ASU's arena is considerably smaller than typical NHL venues with a maximum capacity for 5,000 fans and will need the Coyotes to build team-specific areas — such as dressing rooms and training facilities — to comply with NCAA rules.

A move to the compact facility will not affect how much hockey-related revenue the Coyotes will receive, as Bettman pointed out they're already at the maximum allowance, and he's optimistic it might even work out better financially than their current situation.

"This will tell you why they need a new arena: We’re not sure they’re going to be a material difference between their revenues at ASU than where they’re at a level at Glendale," Bettman said. "In fact, under one projection we’ve done, we think they may do better."

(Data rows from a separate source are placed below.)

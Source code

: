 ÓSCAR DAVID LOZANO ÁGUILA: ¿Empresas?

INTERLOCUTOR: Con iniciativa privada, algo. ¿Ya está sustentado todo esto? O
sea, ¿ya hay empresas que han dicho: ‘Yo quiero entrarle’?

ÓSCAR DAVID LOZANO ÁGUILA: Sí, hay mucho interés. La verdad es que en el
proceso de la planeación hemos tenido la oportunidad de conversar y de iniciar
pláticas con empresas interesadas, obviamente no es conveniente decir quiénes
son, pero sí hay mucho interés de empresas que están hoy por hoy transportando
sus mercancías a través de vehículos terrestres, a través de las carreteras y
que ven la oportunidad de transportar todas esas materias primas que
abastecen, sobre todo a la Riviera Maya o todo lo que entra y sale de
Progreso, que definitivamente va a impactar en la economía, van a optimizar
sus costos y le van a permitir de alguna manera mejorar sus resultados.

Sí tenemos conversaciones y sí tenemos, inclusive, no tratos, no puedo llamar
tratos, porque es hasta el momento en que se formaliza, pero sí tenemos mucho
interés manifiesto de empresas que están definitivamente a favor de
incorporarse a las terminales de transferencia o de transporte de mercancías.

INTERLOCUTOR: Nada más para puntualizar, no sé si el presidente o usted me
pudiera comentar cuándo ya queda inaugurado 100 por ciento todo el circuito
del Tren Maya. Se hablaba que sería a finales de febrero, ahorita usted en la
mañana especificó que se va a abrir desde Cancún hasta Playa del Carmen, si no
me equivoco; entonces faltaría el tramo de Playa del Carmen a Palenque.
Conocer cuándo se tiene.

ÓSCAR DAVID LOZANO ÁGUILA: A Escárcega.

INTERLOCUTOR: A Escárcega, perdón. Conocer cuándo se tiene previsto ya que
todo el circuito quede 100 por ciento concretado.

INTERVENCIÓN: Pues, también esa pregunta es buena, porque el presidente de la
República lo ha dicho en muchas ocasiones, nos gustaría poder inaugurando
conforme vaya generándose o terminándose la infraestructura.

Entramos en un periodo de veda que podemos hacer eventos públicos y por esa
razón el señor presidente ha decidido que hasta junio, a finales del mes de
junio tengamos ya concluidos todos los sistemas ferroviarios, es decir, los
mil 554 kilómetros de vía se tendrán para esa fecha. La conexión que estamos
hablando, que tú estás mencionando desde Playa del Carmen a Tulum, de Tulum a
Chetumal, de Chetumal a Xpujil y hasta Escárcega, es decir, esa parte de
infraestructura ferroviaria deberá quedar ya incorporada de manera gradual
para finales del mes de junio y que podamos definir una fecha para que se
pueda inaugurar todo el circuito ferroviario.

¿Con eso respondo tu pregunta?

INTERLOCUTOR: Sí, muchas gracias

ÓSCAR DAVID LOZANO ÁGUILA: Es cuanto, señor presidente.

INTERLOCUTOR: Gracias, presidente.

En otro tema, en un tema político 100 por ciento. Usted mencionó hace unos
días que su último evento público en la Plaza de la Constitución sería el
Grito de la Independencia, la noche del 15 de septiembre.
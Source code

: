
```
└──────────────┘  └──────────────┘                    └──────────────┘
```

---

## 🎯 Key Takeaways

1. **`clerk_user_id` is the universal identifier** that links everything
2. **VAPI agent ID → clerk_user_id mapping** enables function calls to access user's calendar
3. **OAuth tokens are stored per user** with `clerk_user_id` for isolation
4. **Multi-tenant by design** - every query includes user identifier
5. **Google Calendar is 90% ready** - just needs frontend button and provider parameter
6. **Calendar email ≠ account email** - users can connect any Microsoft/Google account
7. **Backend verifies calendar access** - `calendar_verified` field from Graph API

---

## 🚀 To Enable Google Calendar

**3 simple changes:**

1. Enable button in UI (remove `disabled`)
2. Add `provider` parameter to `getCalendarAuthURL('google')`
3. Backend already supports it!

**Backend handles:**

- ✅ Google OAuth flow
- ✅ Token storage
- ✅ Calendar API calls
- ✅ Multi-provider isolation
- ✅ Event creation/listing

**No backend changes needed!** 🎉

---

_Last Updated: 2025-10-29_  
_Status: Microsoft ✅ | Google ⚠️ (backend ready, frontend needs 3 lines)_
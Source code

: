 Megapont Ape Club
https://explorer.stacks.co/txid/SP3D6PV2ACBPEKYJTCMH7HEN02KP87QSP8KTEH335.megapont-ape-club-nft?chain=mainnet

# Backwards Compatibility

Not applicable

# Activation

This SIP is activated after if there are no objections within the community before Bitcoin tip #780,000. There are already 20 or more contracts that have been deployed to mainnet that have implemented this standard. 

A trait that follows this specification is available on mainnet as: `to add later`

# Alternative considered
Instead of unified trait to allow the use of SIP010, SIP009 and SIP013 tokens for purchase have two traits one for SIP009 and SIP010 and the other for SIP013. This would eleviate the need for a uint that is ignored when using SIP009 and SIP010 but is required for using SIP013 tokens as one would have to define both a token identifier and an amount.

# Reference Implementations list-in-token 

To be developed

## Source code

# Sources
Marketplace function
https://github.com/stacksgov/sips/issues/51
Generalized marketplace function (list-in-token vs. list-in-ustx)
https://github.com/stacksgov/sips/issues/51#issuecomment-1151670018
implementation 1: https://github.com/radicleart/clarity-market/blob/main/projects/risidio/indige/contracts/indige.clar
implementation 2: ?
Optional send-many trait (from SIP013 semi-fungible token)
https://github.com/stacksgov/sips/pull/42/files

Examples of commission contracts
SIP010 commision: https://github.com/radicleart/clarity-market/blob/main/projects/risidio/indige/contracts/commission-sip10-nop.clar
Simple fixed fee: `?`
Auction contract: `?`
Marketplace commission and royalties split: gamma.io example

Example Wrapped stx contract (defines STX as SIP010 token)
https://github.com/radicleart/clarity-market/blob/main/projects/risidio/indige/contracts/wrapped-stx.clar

The Coyotes have had a tumultuous tenure in the desert since relocating from Winnipeg in 1996. The team originally played out of the America West Arena, which they shared with the Suns of the NBA, in downtown Phoenix until moving to Gila River Arena in 2003. The Coyotes, under then-owner Jerry Moyes, filed for bankruptcy in 2009 and were sold to the league, which operated the franchise until 2013. Alex Meruelo purchased controlling interest in the Coyotes in 2019.

"This is a good market," Bettman said. "This has been a franchise that has had its challenges, some of which has been beyond its control, and as long as there’s commitment and forthcoming for a new building, that it’s going to be worth sticking with it."

In September, the Coyotes proposed a $1.7-billion development in Tempe that included a hockey arena, restaurants, shops and apartments on a 46-acre tract of land near the city's downtown. However, the proposal was reportedly in danger of not getting enough votes to pass.

"You’ve got to look at the alternatives because Alex Meruelo, particularly based on what he’s prepared to do is obviously committed to the Coyotes and committed to Arizona," Bettman said. "He is hopeful enough and optimistic that is something he can do, which we think will completely reverse the current fortunes of the club.

"What do you do in the interim? Glendale has shut them out. The Phoenix Suns have apparently no interest in sharing their building even on a temporary basis with the Coyotes. My guess is they would prefer that the Coyotes leave town. But there are a lot of hockey fans and the team has built a good fanbase and with the right arena situation they will be fine. Better than fine, I think they’ll be great."